• [Your objective] Copy the entries character for character.
Segment Open
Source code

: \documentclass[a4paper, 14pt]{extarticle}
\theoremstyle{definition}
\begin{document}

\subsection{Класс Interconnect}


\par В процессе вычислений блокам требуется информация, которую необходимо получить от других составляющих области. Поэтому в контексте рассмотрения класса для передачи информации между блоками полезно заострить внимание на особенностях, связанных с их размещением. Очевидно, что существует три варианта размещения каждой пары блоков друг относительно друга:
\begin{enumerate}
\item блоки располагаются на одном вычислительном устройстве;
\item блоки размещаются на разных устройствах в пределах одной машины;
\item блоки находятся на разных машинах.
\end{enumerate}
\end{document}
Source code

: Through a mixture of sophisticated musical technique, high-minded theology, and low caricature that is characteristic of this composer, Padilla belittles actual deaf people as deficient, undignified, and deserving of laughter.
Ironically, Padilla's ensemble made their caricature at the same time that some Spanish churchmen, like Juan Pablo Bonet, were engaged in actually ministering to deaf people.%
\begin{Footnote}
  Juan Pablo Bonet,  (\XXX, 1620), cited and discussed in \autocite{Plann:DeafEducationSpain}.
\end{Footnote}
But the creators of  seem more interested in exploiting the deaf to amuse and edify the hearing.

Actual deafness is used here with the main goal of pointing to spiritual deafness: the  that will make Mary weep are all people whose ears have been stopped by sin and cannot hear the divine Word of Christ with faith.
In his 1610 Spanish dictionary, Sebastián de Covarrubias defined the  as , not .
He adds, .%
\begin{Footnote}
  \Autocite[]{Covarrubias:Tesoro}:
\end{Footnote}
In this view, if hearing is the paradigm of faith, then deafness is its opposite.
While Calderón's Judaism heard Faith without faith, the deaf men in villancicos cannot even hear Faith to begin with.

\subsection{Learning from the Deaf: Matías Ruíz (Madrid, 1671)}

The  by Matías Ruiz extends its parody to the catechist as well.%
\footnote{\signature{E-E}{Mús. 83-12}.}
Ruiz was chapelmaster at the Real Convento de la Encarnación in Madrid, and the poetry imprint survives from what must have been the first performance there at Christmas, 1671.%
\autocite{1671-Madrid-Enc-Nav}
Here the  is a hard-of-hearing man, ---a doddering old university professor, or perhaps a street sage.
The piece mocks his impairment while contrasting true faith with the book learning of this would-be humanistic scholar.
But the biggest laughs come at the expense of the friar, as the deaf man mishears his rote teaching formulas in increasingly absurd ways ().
Segment Closed
• [Answer for the task]
Source code

: \documentclass[a4paper, 14pt]{extarticle}
\theoremstyle{definition}
\begin{document}

\subsection{Класс Interconnect}


\par В процессе вычислений блокам требуется информация, которую необходимо получить от других составляющих области. Поэтому в контексте рассмотрения класса для передачи информации между блоками полезно заострить внимание на особенностях, связанных с их размещением. Очевидно, что существует три варианта размещения каждой пары блоков друг относительно друга:
\begin{enumerate}
\item блоки располагаются на одном вычислительном устройстве;
\item блоки размещаются на разных устройствах в пределах одной машины;
\item блоки находятся на разных машинах.
\end{enumerate}
\end{document}
Source code

: Through a mixture of sophisticated musical technique, high-minded theology, and low caricature that is characteristic of this composer, Padilla belittles actual deaf people as deficient, undignified, and deserving of laughter.
Ironically, Padilla's ensemble made their caricature at the same time that some Spanish churchmen, like Juan Pablo Bonet, were engaged in actually ministering to deaf people.%
\begin{Footnote}
  Juan Pablo Bonet,  (\XXX, 1620), cited and discussed in \autocite{Plann:DeafEducationSpain}.
\end{Footnote}
But the creators of  seem more interested in exploiting the deaf to amuse and edify the hearing.

Actual deafness is used here with the main goal of pointing to spiritual deafness: the  that will make Mary weep are all people whose ears have been stopped by sin and cannot hear the divine Word of Christ with faith.
In his 1610 Spanish dictionary, Sebastián de Covarrubias defined the  as , not .
He adds, .%
\begin{Footnote}
  \Autocite[]{Covarrubias:Tesoro}:
\end{Footnote}
In this view, if hearing is the paradigm of faith, then deafness is its opposite.
While Calderón's Judaism heard Faith without faith, the deaf men in villancicos cannot even hear Faith to begin with.

\subsection{Learning from the Deaf: Matías Ruíz (Madrid, 1671)}

The  by Matías Ruiz extends its parody to the catechist as well.%
\footnote{\signature{E-E}{Mús. 83-12}.}
Ruiz was chapelmaster at the Real Convento de la Encarnación in Madrid, and the poetry imprint survives from what must have been the first performance there at Christmas, 1671.%
\autocite{1671-Madrid-Enc-Nav}
Here the  is a hard-of-hearing man, ---a doddering old university professor, or perhaps a street sage.
The piece mocks his impairment while contrasting true faith with the book learning of this would-be humanistic scholar.
But the biggest laughs come at the expense of the friar, as the deaf man mishears his rote teaching formulas in increasingly absurd ways ().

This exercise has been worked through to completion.